The Tight Dress.
October 26, 2011 § Leave a Comment
Learning to deal. Sometimes I don’t know how I do it. I guess I just compartmentalize. I can’t bite off too much of my life or I get extremely overwhelmed. At the thought of weeks, months, and years in advance–I crumble.
Once in a while, my zen mindset gets overloaded in one way or another, and I break.
That was just the case for me on the Friday before my sister in laws wedding. I was on this brain overload: thinking about upcoming bills, Trever needing more consistent work, feeling comfortable during a wedding, and taking the final for my Web Development class.
When the rehearsal dinner rolled around on Thursday and we needed to head down early to pick up my dress, I was feeling anxious about it fitting or not. I wanted it to work out like magic or for the seamstress to at least be able to take out some of it if that were the case.
Well, imagine my surprise when we arrived to pick it up and this was Sharan’s response,
“Oh, I sent your dress home with someone earlier this week. With your sister/sister-in law or mother/mother-in-law. Yes, with someone.”
After bidding her a hallow “thank you” and walking away, I rang my mother-in-law. She did have the dress and would bring it with her. I had to wait another 7 or so hours before I found out if it was time to panic or not.
And there was my mistake. I had already decided that it wasn’t going to work and that there was no alternative, no backup plan. The beginning of my zealous mind wipe.
We enjoyed the rehearsal and dinner well enough. When we arrived back home, I immediately tried the dress on. The satiny classic bridesmaid material suctioned to my 25 week pregnant body. Too tight. I couldn’t breath.

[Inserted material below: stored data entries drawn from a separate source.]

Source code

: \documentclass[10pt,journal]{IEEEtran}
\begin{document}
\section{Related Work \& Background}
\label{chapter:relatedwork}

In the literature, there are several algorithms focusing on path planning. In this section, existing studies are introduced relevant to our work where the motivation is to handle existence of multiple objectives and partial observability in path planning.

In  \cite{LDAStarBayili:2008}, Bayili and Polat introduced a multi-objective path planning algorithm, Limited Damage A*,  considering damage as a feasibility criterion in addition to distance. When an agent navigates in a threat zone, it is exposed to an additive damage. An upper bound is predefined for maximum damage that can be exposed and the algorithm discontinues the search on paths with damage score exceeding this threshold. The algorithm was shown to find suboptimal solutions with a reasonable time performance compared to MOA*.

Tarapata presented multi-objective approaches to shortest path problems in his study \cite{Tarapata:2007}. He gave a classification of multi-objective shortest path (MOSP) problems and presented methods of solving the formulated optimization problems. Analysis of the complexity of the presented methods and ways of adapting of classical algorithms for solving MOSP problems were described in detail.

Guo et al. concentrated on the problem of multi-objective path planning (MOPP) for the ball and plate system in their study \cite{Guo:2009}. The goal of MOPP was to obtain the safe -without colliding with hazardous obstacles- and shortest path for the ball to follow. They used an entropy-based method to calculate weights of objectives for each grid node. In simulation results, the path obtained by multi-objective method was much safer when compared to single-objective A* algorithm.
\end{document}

I looked at Trever in the mirror, “What am I going to do?”
“I don’t know,” he replied, “but I know you’ll figure it out. You always do.”
I always do. Phew. His support was admirable. But I was still stressed. The next day, I chaotically searched for a replacement dress that my mother-in-law generously offered to cover. My plan was to wear the bridesmaid dress for the photos and ceremony and change shortly thereafter.

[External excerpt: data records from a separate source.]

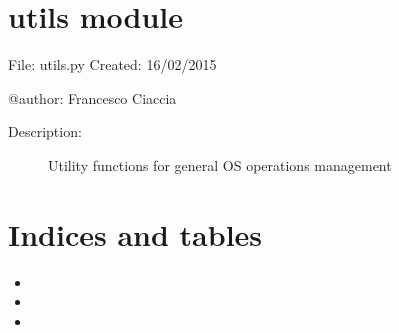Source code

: \documentclass[letterpaper,10pt,oneside]{sphinxmanual}
\begin{document}
\chapter{utils module}
\label{utils:utils-module}\label{utils:module-utils}\label{utils::doc}
File:       utils.py
Created:    16/02/2015

@author:    Francesco Ciaccia
\begin{description}
\item[{Description:}] \leavevmode
Utility functions for general OS operations management

\end{description}

\begin{fulllineitems}
\label{utils:utils.mkdir_p}
\end{fulllineitems}



\chapter{Indices and tables}
\label{index:indices-and-tables}\begin{itemize}
\item {} 

\item {} 

\item {} 

\end{itemize}
\end{document}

Friday went painstakingly slow. After making it through it in its entirety, I woke up Saturday deciding that I would do whatever I needed to do to deal. I had come this far and I wasn’t about to let the drama in my own mind get in the way of people and things greater than myself–brides take precedence of pregnant ladies. Period.

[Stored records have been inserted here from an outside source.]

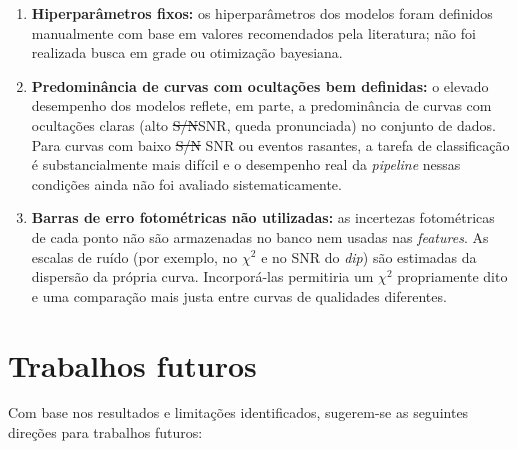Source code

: \documentclass[msc]{on} %
\makeatletter
\providecommand{\DIFaddtex}[1]{{\protect\color{red}#1}} %
\providecommand{\DIFdeltex}[1]{{\protect\color{red}\sout{#1}}} %
\providecommand{\DIFaddbegin}{} %
\providecommand{\DIFaddend}{} %
\providecommand{\DIFdelbegin}{} %
\providecommand{\DIFdelend}{} %
\providecommand{\DIFadd}[1]{\texorpdfstring{\DIFaddtex{#1}}{#1}} %
\providecommand{\DIFdel}[1]{\texorpdfstring{\DIFdeltex{#1}}{}} %
\let\sout@orig\sout %
\renewcommand{\sout}[1]{\ifmmode\text{\sout@orig{\ensuremath{#1}}}\else\sout@orig{#1}\fi} %
\makeatother
\begin{document}
\begin{enumerate}
	\item \textbf{Hiperparâmetros fixos:} os hiperparâmetros dos modelos foram definidos manualmente com base em valores recomendados pela literatura; não foi realizada busca em grade ou otimização bayesiana.

	\item \textbf{Predominância de curvas com ocultações bem definidas:} o elevado desempenho dos modelos reflete, em parte, a predominância de curvas com ocultações claras (alto \DIFdelbegin \DIFdel{S/N}\DIFdelend \DIFaddbegin \DIFadd{SNR}\DIFaddend , queda pronunciada) no conjunto de dados. Para curvas com baixo \DIFdelbegin \DIFdel{S/N }\DIFdelend \DIFaddbegin \DIFadd{SNR }\DIFaddend ou eventos rasantes, a tarefa de classificação é substancialmente mais difícil e o desempenho real da \textit{pipeline} nessas condições ainda não foi avaliado sistematicamente.
\DIFaddbegin 

	\item \textbf{\DIFadd{Barras de erro fotométricas não utilizadas:}} \DIFadd{as incertezas fotométricas de cada ponto não são armazenadas no banco nem usadas nas }\textit{\DIFadd{features}}\DIFadd{. As escalas de ruído (por exemplo, no $\chi^2$ e no SNR do }\textit{\DIFadd{dip}}\DIFadd{) são estimadas da dispersão da própria curva. Incorporá-las permitiria um $\chi^2$ propriamente dito e uma comparação mais justa entre curvas de qualidades diferentes.
}\DIFaddend \end{enumerate}

\section{Trabalhos futuros}

Com base nos resultados e limitações identificados, sugerem-se as seguintes direções para trabalhos futuros:
\end{document}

The morning couldn’t have gone better with the best updo ever (See Monday’s post) and it just put me in a good mood. My hair looked good, what could go wrong?
That was the end of that. I spent one day–Friday–griping about a tight dress in my mind and made a conscious effort to not let that stop me from enjoying myself. We arrived at the wedding ceremony site and I waited till the last second to put the dress on.
The ceremony and family-photo-taking ended and I had my opportunity to change. I decided not to. “I’ll just deal with it,” I told myself. And I did. I got over myself and just lifted the dress up a bit after I ate (and it was tighter than before). Thankfully, it didn’t go too long into the night and soon we were driving home.
All and all, I’m quite proud of myself. I guess we’re all capable of getting over even the silliest things in our heads. Now what to do with that dress? Wink.